Writing that felt a little like saying “I make fire”. Yes, I have started intensive German classes (we meet Monday-Friday from 9:30-1:00), but I’m pretty sure my German communication skills still resemble those of a caveman…me want schnitzel?
I kid. Even after just three weeks in the course I believe my language skills have improved a lot. Though I took German for a year at UPS that was over 8 years ago now. Coming to Berlin I was a little disappointed that my old German skills didn’t come rushing back, though I must admit that I didn’t put forth the greatest effort. There’s also the additional problem with the fact that most restaurant and retail staff in Berlin speak enough English that as soon as they detect that you aren’t a native German speaker they switch to English. So even if I’d been up to the challenge it would have proven difficult to practice the little German I knew on those I was interacting with. Luckily I am now getting the opportunity to listen to and speak German for a good 3 hours each weekday. Though most of what we’ve covered has been review my vocabulary has increased tenfold and we’re starting to venture into new territory.
My school is called Sprachenateiler Berlin and I’ve really liked it thus far. My class is small- there are only 6 of us and we come from everywhere…literally! Not one of us is from the same country. We come from Spain, Cuba, Brazil, the UK, Australia and the U.S.A. The school has such a diverse mix of people- something I really like.
Every Wednesday the school hosts “Cultural Wednesday” events. These are free or very cheap opportunities for students to see a bit more of Berlin and practice a bit of German. I’ve attended two so far- the first was a walking tour of the Kreuzberg area and the second a guided tour of the Computerspielemuseum. I wasn’t really sure what to expect on that last one, but it turned out being a really cool place. Our guide spoke to us first in German and then in English- so I could catch most of what he was saying! The museum houses a wide variety of original computer and game systems from the 70’s and 80’s. It also details the rise in popularity of computer/video games and the different platforms invented to host them. There was some really interesting stories about some of the games.
My favorite story was about how Mario got his look. Today video game characters closely resemble actual people and the video game industry has enough money to create top of the line graphics. Apparently back when Mario was invented computers weren’t sophisticated enough to create realistic human figures that could also move, jump etc… Additionally, the spectrum of colors available for graphics were extremely limited. Only six colors were employed for the creation of the original Mario. He wears overalls because if his sleeves were the same color as his torso you wouldn’t have been able to see his movements in a profile view. He has a mustache for facial definition and a hat due to the fact that hair cuts were essentially impossible to create via a computer. Since the introduction of Mario and his gang in the original Donkey Kong (whose name apparently came about due to a translation problem the Japanese encountered…Donkey Kong was suppose to translate to King of the Monkeys) his popularity has increased dramatically as has the progress of modern technology.

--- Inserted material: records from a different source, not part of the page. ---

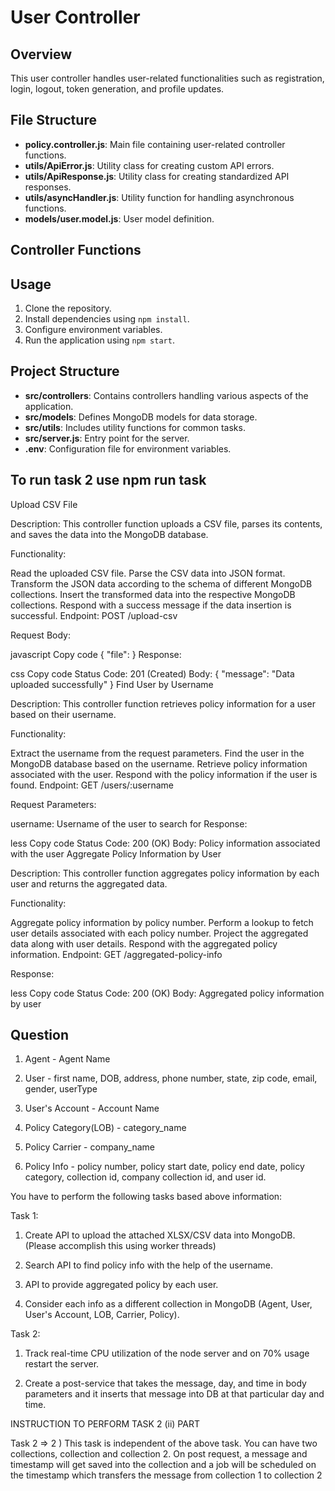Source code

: # User Controller

## Overview

This user controller handles user-related functionalities such as registration, login, logout, token generation, and profile updates.

## File Structure

- **policy.controller.js**: Main file containing user-related controller functions.
- **utils/ApiError.js**: Utility class for creating custom API errors.
- **utils/ApiResponse.js**: Utility class for creating standardized API responses.
- **utils/asyncHandler.js**: Utility function for handling asynchronous functions.
- **models/user.model.js**: User model definition.

## Controller Functions


## Usage

1. Clone the repository.
2. Install dependencies using `npm install`.
3. Configure environment variables.
4. Run the application using `npm start`.


## Project Structure

- **src/controllers**: Contains controllers handling various aspects of the application.
- **src/models**: Defines MongoDB models for data storage.
- **src/utils**: Includes utility functions for common tasks.
- **src/server.js**: Entry point for the server.
- **.env**: Configuration file for environment variables.


##  To run task 2 use npm run task

Upload CSV File

Description: This controller function uploads a CSV file, parses its contents, and saves the data into the MongoDB database.

Functionality:

Read the uploaded CSV file.
Parse the CSV data into JSON format.
Transform the JSON data according to the schema of different MongoDB collections.
Insert the transformed data into the respective MongoDB collections.
Respond with a success message if the data insertion is successful.
Endpoint: POST /upload-csv

Request Body:

javascript
Copy code
{
  "file": <CSV file to upload>
}
Response:

css
Copy code
Status Code: 201 (Created)
Body: { "message": "Data uploaded successfully" }
Find User by Username

Description: This controller function retrieves policy information for a user based on their username.

Functionality:

Extract the username from the request parameters.
Find the user in the MongoDB database based on the username.
Retrieve policy information associated with the user.
Respond with the policy information if the user is found.
Endpoint: GET /users/:username

Request Parameters:

username: Username of the user to search for
Response:

less
Copy code
Status Code: 200 (OK)
Body: Policy information associated with the user
Aggregate Policy Information by User

Description: This controller function aggregates policy information by each user and returns the aggregated data.

Functionality:

Aggregate policy information by policy number.
Perform a lookup to fetch user details associated with each policy number.
Project the aggregated data along with user details.
Respond with the aggregated policy information.
Endpoint: GET /aggregated-policy-info

Response:

less
Copy code
Status Code: 200 (OK)
Body: Aggregated policy information by user

## Question

1) Agent - Agent Name

2) User - first name, DOB, address, phone number, state, zip code, email, gender, userType

3) User's Account - Account Name

4) Policy Category(LOB) - category_name

5) Policy Carrier - company_name

6) Policy Info -  policy number, policy start date, policy end date, policy category, collection id, company collection id, and user id.

 

You have to perform the following tasks based above information:

 

Task 1:

1) Create API to upload the attached XLSX/CSV data into MongoDB. (Please accomplish this using worker threads)

2) Search API to find policy info with the help of the username.

3) API to provide aggregated policy by each user.

4) Consider each info as a different collection in MongoDB (Agent, User, User's Account, LOB, Carrier, Policy).

 

Task 2:

1) Track real-time CPU utilization of the node server and on 70% usage restart the server.

2) Create a post-service that takes the message, day, and time in body parameters and it inserts that message into DB at that particular day and time.

 

INSTRUCTION TO PERFORM TASK 2 (ii) PART

Task 2 => 2 ) This task is independent of the above task. You can have two collections, collection and collection 2. On post request, a message and timestamp will get saved into the collection and a job will be scheduled on the timestamp which transfers the message from collection 1 to collection 2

Today Mario looks just a bit different than he did back in the early 80s…
There were tons of other interesting antidotes, but the best part of the trip came at the end. The museum houses a large collection of video and computer games that all guests can play for free. As soon as the guided tour concluded our group spread out and took over! I spent some time playing the old video arcade games- Frogger, Space Invaders and Centipede before trying out an ultra-new racing game on a 3D flat-screen. They has a video game room complete with 4 different T.V.s and comfy floor pillows. And the most interesting- a pain inducing video game that punishes you for preforming poorly! The game is essentially Pong, but with the added bonus of pain. Players face-off across from each other, placing their left hand on a designated area and using their right hand to control the game knob. If they miss balls they face heat, electric shock and worst-of-all hand whipping consequences. I didn’t believe it when our guide first brought it up, but some of the people in my group played and I witnessed the abuse first hand! If you don’t believe me check out this YouTube video I found of people playing: http://www.youtube.com/watch?v=3cH5dGyFxIs. It was crazy, but lot of fun (to watch!).
All in all I’ve been having a great experience with classes and social activities these past few weeks and am looking forward to continuing with them. I’ve signed up for German classes through March 2nd and am hoping for some vast improvment in that time…I’ll keep you updated on how it goes!